En 2003, la Casa Blanca alteró la sección dedicada al cambio climático de un informe de la Agencia de Protección Medioambiental. Eliminó referencias a estudios que mostraban que el calentamiento global es causado por emisiones de origen humano. Añadió una referencia a un estudio, financiado en parte por el Instituto Estadounidense del Petróleo, que sugería que las temperaturas no están elevándose.
Eventualmente, la agencia decidió eliminar la sección completa. Después de que Thomas Knutson, de la Administración Nacional Oceanográfica y Atmosférica (NOAA en inglés) publicó un documento en 2004 vinculando las crecientes emisiones con ciclones tropicales más intensos, fue impedido por sus superiores de hablar con la prensa.

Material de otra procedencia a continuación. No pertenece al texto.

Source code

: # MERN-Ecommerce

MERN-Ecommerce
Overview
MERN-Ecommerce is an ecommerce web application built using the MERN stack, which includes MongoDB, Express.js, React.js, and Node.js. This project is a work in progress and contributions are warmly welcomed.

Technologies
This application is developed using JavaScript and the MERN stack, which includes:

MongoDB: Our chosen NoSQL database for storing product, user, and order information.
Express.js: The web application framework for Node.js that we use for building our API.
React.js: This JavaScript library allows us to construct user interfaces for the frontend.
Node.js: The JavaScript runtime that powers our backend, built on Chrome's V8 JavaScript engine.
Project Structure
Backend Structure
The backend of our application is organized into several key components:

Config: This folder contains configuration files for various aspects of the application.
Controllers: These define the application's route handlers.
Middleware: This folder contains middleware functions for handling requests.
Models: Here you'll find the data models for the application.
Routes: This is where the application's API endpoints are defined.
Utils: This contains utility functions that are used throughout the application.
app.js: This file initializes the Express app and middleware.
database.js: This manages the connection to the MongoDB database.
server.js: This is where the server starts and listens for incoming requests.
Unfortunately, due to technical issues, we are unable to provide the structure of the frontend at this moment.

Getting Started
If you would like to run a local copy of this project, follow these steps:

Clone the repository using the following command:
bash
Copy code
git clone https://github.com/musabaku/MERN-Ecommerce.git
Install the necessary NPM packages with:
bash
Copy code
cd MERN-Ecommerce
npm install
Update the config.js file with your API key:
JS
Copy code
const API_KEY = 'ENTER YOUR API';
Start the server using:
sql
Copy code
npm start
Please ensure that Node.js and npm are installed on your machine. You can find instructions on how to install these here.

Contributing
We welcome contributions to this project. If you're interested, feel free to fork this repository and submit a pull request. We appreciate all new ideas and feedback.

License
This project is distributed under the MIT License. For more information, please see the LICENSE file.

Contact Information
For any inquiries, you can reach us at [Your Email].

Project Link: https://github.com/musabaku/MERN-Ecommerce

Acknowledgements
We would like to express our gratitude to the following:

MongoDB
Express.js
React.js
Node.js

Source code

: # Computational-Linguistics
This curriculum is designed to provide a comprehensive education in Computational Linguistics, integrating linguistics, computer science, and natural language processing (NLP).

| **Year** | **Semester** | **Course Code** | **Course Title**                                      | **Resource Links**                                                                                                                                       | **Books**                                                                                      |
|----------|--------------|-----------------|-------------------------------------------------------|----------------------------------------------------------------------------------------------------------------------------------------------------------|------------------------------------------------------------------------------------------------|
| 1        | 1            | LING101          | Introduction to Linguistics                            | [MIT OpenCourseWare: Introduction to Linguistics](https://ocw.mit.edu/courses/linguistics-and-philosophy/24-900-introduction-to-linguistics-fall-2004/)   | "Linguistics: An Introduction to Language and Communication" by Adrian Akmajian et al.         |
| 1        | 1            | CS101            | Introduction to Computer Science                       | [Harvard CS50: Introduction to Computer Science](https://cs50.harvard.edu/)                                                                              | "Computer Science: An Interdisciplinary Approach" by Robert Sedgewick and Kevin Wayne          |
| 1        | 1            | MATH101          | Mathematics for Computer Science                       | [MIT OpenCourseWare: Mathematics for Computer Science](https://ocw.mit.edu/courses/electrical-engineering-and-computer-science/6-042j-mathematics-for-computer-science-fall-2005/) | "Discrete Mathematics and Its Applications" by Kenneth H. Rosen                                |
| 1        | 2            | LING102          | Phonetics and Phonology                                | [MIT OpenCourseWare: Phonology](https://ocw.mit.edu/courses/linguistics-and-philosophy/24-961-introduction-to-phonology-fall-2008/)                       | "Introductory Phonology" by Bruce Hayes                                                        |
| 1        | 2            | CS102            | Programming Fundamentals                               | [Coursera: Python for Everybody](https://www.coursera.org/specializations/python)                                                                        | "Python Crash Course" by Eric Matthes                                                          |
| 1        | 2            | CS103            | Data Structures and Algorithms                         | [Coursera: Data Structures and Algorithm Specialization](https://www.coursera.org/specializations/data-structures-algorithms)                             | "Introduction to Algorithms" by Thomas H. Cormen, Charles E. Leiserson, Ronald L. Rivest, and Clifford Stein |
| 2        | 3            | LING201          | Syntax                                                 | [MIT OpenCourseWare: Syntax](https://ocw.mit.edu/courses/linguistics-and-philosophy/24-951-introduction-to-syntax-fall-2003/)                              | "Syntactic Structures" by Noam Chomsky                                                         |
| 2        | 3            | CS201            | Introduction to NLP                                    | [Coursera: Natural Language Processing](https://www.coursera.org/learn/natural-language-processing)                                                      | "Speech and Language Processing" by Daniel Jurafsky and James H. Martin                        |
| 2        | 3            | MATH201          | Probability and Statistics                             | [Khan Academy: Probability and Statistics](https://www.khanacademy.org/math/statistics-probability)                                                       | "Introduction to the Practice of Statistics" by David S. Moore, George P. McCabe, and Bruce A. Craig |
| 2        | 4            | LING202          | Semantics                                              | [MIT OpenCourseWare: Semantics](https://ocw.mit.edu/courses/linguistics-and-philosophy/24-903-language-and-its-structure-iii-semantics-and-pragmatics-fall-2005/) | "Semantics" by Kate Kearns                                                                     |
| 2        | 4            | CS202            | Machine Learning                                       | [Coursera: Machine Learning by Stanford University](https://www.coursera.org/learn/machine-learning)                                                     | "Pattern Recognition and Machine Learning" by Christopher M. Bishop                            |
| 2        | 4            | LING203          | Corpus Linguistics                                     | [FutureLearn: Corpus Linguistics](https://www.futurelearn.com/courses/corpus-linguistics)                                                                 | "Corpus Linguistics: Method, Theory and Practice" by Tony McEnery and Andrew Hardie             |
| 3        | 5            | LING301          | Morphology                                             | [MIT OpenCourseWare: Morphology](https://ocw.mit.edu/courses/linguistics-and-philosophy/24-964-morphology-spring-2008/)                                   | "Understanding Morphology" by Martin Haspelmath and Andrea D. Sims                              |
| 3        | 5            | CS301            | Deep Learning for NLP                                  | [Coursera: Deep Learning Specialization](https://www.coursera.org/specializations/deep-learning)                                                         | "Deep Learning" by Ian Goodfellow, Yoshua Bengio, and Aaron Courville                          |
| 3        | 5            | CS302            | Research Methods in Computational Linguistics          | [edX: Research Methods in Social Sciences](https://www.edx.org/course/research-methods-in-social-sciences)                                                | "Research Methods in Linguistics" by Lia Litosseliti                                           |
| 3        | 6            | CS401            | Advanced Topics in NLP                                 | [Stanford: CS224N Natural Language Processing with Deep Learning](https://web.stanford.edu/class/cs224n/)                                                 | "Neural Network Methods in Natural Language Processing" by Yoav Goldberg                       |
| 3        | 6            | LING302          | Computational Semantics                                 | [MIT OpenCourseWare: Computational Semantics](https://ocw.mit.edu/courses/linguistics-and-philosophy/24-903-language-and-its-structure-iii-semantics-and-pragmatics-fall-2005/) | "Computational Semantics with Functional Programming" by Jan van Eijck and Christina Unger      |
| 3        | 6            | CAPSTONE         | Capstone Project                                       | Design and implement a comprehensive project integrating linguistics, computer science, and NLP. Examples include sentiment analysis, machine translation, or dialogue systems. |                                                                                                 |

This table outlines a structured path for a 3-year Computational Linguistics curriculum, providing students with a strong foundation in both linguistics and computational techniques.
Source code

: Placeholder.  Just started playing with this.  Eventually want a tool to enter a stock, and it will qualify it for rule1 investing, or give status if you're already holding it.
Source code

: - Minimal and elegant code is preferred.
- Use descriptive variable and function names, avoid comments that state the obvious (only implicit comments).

Al aceptar presentarse en un programa, un funcionario de asuntos públicos de la NOAA telefoneó al medio y dijo que Knutson estaba “demasiado cansado” para conceder la entrevista. Al propio Knutson, el funcionario le explicó que “la Casa Blanca dijo que no”. Todas las consultas periodísticas debían, en cambio, derivarse a un científico que creía que no había conexión entre el calentamiento global y los huracanes. El año pasado, James Hansen dela NASA, informó que sus jefes estaban tratando de censurar sus conferencias, escritos e inserciones en la web.
El mes pasado, la filial de Alaska del Servicio de Pesca y Vida Silvestre de Estados Unidos, dijo a sus científicos que quienquiera que viaje al Ártico debe entender “la posición de la administración respecto del cambio climático, los osos polares y el hielo marino, y no deberá hablar ni responder sobre estos temas”.
En audiencias del Congreso estadounidense, hace tres semanas, Philip Cooney, un ex asistente de la Casa Blanca que había previamente trabajado en el Instituto Estadounidense del Petróleo, admitió que había hecho cientos de cambios en informes gubernamentales sobre cambio climático por encargo de la administración Bush. Aunque no es un científico, había borrado evidencias de que los glaciares están en retirada e insertado frases que sugerían que habían serias dudas científicas respecto del calentamiento global.